[Saved data entries]
★ ★ ★ ★ ★ ★ ★

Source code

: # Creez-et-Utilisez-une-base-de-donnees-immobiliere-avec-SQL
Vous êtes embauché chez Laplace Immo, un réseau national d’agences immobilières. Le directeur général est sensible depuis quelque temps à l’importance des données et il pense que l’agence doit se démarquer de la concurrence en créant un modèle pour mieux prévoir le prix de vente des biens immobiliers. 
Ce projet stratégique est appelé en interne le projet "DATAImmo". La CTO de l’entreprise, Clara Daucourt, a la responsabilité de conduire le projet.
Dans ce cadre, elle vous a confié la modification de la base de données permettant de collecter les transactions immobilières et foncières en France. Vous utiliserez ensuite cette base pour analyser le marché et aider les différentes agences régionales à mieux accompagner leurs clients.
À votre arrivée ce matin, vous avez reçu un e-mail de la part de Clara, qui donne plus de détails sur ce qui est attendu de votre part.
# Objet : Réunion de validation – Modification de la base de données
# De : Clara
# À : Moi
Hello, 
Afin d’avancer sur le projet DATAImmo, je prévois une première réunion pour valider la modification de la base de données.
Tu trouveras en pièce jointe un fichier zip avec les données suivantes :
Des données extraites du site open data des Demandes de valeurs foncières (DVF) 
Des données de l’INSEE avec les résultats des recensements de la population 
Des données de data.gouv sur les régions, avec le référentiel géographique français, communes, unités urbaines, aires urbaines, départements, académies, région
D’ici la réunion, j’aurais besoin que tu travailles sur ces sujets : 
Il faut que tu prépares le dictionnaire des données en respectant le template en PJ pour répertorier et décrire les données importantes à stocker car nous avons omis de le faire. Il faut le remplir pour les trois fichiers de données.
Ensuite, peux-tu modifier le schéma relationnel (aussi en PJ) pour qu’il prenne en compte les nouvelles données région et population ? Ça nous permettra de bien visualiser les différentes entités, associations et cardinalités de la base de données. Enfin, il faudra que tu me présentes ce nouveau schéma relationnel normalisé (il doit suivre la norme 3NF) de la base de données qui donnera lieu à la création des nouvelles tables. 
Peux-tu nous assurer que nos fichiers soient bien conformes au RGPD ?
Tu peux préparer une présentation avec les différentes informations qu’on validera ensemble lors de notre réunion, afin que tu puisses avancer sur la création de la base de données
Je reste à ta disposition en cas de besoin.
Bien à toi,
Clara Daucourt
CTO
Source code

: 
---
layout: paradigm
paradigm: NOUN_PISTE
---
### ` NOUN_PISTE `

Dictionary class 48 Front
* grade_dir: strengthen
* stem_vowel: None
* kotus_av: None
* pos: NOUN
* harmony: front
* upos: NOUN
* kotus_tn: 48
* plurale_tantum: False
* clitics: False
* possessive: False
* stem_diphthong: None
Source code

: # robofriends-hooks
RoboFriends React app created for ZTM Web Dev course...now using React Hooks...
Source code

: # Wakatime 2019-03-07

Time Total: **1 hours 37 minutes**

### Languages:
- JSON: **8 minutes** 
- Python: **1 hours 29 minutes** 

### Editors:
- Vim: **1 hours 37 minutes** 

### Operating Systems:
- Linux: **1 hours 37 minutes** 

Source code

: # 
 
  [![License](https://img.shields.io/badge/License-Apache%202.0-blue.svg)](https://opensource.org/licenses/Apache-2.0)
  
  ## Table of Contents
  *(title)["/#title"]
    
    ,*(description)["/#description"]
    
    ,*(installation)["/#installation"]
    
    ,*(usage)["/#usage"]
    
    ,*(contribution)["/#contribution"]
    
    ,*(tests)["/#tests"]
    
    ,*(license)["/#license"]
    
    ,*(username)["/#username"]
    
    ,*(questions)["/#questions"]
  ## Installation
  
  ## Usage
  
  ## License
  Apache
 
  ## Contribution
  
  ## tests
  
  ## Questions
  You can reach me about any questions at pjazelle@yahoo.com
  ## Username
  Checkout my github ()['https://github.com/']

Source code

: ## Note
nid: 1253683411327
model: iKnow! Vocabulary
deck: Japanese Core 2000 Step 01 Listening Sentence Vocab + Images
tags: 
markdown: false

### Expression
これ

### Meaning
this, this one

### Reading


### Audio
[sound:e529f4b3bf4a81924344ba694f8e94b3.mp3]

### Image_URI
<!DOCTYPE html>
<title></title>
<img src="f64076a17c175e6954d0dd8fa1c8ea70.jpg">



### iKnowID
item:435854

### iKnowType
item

★ ★ ★ ★ ★ ★ ★

The records above should be printed exactly, please, from the first line through the line containing "Ce projet stratégique", with both ends kept and nothing past it.

Source code

: # Creez-et-Utilisez-une-base-de-donnees-immobiliere-avec-SQL
Vous êtes embauché chez Laplace Immo, un réseau national d’agences immobilières. Le directeur général est sensible depuis quelque temps à l’importance des données et il pense que l’agence doit se démarquer de la concurrence en créant un modèle pour mieux prévoir le prix de vente des biens immobiliers. 
Ce projet stratégique est appelé en interne le projet "DATAImmo". La CTO de l’entreprise, Clara Daucourt, a la responsabilité de conduire le projet.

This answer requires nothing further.